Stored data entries
----

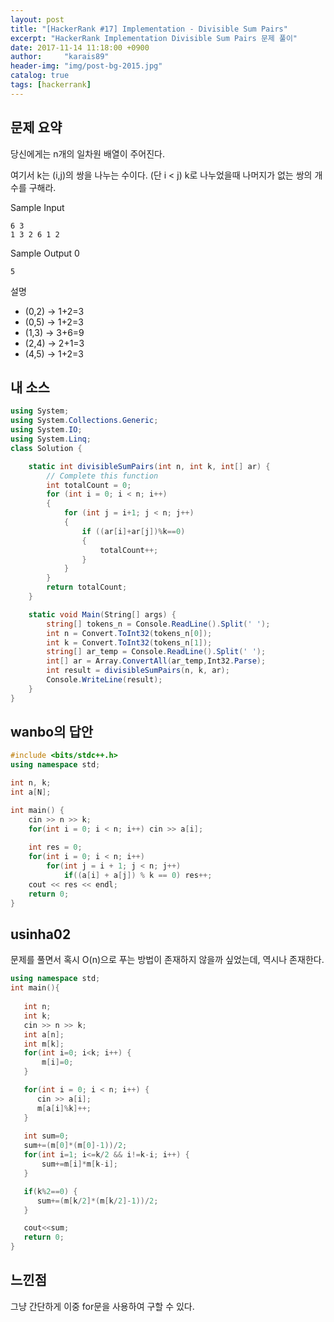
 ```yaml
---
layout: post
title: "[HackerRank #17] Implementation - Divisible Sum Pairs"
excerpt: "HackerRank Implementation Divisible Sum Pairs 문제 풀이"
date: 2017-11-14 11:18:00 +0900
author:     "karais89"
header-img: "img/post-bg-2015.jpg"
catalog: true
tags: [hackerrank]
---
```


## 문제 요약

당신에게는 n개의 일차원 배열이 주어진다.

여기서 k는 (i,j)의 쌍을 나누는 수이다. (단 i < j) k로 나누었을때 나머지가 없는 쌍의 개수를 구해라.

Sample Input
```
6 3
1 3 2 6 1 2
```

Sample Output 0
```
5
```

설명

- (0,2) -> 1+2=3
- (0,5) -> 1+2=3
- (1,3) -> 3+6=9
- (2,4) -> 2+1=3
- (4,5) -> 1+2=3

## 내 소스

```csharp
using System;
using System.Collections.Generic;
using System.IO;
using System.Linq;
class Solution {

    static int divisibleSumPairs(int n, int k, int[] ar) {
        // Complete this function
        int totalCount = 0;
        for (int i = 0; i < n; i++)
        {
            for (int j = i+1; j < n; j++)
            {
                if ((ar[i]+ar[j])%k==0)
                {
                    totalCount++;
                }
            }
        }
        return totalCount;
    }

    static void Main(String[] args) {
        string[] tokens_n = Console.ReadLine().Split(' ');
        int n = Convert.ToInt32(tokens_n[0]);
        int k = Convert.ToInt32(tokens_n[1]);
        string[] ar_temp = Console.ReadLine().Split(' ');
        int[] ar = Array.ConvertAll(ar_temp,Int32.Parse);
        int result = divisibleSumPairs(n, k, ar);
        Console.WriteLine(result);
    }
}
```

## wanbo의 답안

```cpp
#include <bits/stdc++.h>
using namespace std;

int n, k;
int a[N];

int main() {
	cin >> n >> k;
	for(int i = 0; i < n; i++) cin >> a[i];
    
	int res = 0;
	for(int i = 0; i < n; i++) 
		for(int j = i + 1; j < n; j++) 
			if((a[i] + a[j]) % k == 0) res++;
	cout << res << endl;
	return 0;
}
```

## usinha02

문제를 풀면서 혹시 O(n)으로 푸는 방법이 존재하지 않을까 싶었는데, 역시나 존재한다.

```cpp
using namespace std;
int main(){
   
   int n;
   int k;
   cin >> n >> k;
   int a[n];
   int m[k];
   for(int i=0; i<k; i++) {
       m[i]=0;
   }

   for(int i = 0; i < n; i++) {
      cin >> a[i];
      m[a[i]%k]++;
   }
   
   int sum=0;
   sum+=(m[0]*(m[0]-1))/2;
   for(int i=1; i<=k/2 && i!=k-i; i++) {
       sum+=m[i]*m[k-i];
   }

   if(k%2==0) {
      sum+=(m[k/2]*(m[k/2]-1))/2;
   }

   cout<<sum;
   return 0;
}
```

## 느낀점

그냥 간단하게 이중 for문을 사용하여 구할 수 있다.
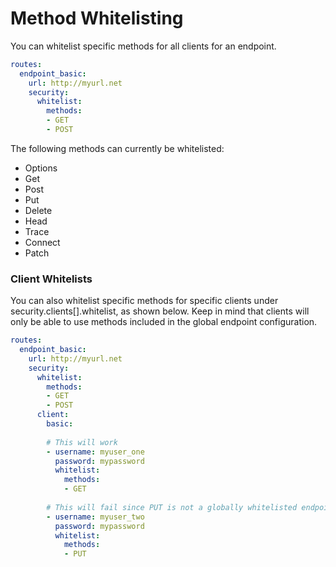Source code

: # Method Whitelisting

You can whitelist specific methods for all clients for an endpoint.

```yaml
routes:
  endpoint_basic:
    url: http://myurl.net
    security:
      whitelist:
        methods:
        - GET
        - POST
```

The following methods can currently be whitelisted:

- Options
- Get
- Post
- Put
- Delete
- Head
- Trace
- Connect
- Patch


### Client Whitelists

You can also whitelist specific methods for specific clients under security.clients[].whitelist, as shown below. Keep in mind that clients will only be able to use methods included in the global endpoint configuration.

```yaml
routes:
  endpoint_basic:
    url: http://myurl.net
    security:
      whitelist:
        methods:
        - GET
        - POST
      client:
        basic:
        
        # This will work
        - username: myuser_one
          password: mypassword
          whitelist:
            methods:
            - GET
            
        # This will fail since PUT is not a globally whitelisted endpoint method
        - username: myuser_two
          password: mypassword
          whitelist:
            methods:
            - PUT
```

----

> [THE PROBLEM]
Show all lines from the data above in which the word "username" appears.

> [RESPONSE]
        - username: myuser_one
        - username: myuser_two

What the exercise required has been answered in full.